Nothing but a number should be given: how many lines of the records include "caption"?

→ **Supplied data**
========

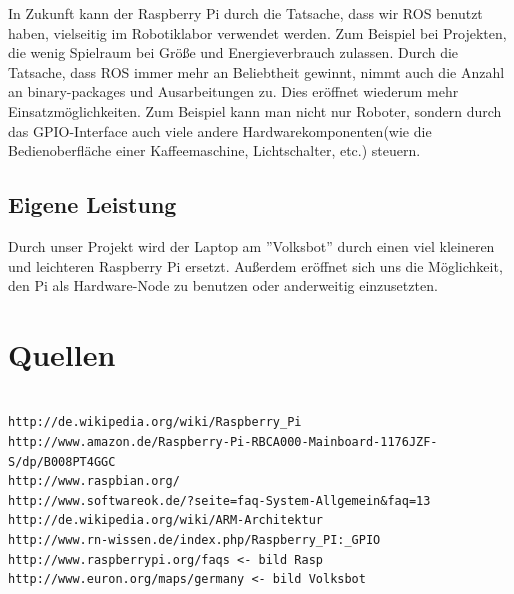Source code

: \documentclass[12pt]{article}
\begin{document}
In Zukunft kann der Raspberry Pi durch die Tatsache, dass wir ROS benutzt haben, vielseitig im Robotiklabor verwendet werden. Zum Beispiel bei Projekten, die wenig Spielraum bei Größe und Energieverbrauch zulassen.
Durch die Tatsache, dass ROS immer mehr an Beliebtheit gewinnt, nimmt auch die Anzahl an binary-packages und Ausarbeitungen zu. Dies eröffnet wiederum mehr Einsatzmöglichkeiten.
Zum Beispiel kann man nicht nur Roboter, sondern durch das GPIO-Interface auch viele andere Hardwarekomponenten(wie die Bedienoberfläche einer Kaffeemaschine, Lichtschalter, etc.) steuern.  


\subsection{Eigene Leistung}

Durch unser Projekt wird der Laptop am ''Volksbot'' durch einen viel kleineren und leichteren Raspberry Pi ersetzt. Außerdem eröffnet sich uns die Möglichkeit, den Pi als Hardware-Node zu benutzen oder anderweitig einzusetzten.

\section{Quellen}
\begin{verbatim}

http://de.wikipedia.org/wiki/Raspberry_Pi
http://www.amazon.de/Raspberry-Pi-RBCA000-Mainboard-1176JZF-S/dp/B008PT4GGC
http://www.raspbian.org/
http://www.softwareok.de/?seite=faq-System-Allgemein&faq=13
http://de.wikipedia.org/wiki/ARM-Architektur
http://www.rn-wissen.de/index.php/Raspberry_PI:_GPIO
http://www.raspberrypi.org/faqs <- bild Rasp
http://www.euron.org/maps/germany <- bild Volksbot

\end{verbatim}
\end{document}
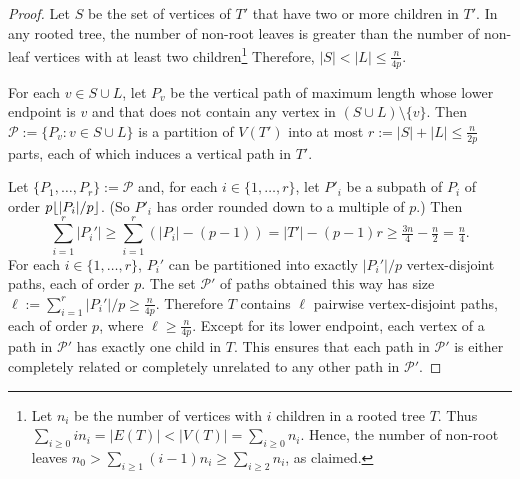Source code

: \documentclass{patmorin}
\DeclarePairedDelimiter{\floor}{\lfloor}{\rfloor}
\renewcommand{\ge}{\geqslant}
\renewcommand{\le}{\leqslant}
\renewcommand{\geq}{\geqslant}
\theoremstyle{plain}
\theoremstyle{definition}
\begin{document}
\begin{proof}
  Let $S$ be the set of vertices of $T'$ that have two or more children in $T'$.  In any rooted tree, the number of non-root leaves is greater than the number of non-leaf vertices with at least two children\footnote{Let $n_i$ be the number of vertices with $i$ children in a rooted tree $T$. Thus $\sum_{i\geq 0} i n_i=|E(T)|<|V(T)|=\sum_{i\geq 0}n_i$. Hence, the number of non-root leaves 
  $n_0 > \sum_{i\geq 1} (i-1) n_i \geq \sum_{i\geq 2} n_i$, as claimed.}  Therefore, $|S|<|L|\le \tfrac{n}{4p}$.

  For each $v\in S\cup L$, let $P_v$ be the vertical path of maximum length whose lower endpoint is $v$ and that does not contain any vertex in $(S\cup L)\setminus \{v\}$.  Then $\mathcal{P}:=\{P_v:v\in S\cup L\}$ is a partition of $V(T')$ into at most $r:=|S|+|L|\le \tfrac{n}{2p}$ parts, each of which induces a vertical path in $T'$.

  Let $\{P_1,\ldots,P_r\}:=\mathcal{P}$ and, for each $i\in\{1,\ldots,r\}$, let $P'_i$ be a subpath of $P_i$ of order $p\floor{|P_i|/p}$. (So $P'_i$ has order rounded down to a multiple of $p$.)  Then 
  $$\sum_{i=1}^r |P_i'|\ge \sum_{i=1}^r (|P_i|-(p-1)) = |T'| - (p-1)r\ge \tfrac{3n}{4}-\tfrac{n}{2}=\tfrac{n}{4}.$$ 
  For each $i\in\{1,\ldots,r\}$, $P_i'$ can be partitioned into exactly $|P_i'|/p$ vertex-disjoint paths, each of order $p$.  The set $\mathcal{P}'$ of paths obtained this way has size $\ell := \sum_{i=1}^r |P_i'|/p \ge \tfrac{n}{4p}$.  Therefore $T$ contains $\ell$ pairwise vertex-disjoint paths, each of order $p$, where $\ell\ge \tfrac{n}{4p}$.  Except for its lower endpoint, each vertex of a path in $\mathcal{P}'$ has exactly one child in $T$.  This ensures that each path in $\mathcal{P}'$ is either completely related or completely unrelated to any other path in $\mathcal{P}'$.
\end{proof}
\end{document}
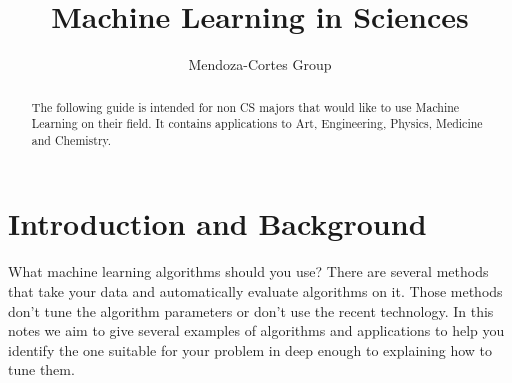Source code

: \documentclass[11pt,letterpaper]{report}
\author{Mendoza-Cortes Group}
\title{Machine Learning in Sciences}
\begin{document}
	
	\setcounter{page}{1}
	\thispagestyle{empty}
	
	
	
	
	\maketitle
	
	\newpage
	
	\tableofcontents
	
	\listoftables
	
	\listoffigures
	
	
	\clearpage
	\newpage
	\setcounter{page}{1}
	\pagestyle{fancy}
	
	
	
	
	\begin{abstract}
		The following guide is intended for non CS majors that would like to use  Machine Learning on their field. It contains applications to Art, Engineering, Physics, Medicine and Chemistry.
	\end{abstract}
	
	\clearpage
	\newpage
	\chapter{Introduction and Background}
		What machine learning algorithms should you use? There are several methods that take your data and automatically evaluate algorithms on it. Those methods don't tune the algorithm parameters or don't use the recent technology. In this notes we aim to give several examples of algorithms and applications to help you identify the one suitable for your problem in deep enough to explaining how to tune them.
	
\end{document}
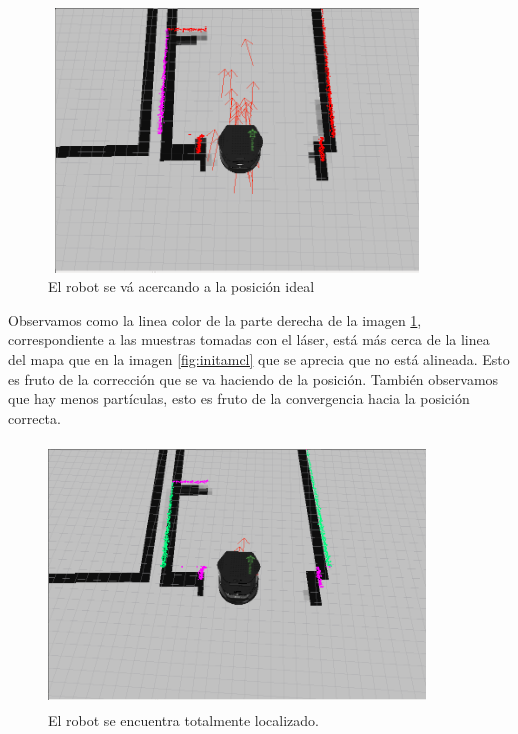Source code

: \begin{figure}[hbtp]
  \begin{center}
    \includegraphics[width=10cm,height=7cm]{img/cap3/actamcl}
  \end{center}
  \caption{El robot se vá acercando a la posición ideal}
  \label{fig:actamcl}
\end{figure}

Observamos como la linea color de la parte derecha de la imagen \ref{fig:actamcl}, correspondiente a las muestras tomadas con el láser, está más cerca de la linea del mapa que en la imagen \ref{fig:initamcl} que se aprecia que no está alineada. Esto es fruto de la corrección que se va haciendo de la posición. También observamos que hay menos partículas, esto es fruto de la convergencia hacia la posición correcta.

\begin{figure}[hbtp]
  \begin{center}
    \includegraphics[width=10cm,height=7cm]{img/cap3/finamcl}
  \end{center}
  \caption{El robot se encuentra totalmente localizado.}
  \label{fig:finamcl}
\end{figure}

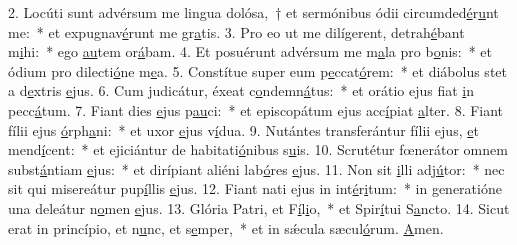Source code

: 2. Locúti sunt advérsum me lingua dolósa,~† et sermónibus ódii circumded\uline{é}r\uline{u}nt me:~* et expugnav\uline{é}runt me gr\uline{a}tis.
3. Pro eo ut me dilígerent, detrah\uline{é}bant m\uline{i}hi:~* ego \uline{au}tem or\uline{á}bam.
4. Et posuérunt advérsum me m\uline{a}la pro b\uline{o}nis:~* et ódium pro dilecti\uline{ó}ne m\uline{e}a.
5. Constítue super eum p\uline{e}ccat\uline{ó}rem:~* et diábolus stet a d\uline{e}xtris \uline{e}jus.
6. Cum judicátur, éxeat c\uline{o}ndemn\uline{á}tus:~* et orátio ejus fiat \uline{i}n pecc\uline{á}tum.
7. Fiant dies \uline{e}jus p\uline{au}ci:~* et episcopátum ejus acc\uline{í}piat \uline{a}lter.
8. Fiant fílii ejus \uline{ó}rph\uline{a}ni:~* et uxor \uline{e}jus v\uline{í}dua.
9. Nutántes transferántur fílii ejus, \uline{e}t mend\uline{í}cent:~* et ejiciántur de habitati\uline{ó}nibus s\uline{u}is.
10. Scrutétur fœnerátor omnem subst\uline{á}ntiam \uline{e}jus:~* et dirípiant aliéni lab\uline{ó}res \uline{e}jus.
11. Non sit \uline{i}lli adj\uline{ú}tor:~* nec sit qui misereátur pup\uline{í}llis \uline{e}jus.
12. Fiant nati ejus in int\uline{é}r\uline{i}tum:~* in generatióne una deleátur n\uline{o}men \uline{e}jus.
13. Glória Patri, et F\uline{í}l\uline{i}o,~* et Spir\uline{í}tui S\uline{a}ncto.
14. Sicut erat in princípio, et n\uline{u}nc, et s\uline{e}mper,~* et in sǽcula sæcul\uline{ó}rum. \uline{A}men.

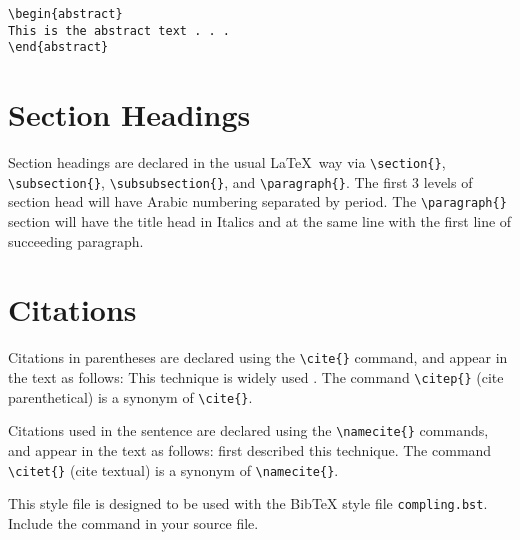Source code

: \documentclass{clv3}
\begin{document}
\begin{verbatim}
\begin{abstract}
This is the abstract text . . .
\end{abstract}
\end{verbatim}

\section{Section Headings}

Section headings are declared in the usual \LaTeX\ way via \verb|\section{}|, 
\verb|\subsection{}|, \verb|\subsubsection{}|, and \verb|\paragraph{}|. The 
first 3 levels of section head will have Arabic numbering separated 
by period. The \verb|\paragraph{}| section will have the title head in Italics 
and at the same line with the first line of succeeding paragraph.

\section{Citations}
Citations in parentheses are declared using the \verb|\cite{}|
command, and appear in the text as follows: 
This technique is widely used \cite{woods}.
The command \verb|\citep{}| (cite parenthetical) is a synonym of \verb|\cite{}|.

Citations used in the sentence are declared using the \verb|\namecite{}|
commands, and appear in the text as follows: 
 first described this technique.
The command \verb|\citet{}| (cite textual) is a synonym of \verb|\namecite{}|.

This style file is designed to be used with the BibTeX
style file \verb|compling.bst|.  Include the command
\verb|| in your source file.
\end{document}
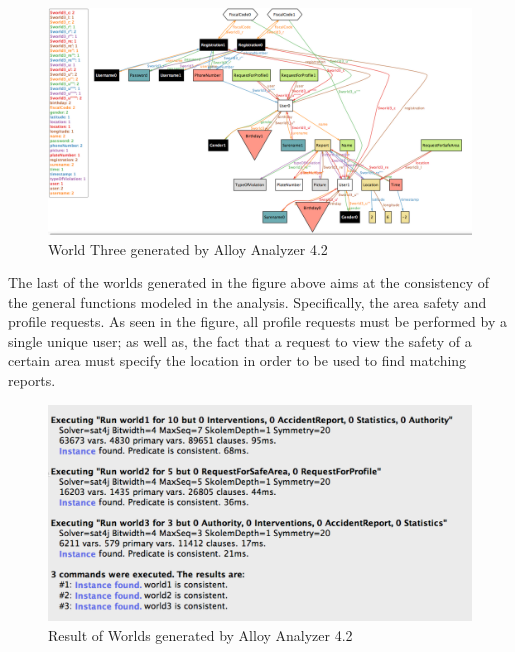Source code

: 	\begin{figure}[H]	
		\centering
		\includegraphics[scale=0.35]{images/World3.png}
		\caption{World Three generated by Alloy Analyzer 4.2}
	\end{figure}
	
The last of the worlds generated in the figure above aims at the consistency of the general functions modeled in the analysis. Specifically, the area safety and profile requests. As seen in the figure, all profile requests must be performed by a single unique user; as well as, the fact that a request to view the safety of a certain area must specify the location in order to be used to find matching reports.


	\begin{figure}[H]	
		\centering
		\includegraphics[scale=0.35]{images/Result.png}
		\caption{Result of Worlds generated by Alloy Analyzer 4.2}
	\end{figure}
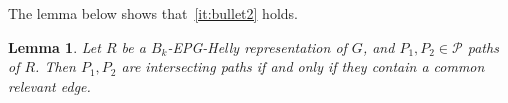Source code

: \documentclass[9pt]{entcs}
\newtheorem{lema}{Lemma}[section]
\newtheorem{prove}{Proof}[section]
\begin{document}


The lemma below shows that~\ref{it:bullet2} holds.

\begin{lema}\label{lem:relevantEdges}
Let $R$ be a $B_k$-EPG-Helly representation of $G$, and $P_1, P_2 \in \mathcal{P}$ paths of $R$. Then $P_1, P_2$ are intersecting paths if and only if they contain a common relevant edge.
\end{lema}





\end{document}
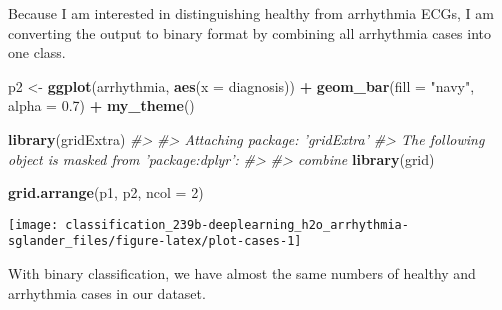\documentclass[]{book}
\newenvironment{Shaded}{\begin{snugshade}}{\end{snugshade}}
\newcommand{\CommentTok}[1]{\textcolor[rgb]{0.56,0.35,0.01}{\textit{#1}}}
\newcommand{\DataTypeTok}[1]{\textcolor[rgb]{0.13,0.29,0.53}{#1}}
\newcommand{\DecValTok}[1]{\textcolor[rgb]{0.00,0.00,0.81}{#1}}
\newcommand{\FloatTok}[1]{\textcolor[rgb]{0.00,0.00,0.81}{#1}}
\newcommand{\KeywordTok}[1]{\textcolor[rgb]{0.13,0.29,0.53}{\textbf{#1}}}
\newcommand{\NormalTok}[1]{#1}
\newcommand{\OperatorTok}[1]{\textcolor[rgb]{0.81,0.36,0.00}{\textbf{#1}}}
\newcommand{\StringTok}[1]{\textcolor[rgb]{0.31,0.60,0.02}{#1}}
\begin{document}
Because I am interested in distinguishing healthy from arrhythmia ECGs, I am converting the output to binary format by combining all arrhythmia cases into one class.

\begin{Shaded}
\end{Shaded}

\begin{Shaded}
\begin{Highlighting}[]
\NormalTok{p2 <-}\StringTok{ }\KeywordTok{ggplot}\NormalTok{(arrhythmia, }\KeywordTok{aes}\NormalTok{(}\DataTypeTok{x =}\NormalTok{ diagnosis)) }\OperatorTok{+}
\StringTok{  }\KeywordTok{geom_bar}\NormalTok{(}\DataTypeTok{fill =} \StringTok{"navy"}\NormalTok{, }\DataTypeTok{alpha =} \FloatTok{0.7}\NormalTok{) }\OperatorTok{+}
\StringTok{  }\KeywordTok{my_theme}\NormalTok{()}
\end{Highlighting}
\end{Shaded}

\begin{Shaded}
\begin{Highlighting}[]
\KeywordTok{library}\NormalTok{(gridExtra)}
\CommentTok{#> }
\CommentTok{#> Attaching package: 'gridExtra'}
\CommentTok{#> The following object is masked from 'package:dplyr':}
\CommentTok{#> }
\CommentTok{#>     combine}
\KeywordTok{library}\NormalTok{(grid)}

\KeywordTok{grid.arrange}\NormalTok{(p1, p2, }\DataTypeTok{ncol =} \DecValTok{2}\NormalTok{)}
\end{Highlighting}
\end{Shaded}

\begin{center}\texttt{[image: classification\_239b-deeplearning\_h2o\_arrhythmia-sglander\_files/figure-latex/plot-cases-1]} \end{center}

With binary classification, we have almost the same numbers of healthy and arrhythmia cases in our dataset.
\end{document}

========

→ **Completed task**
4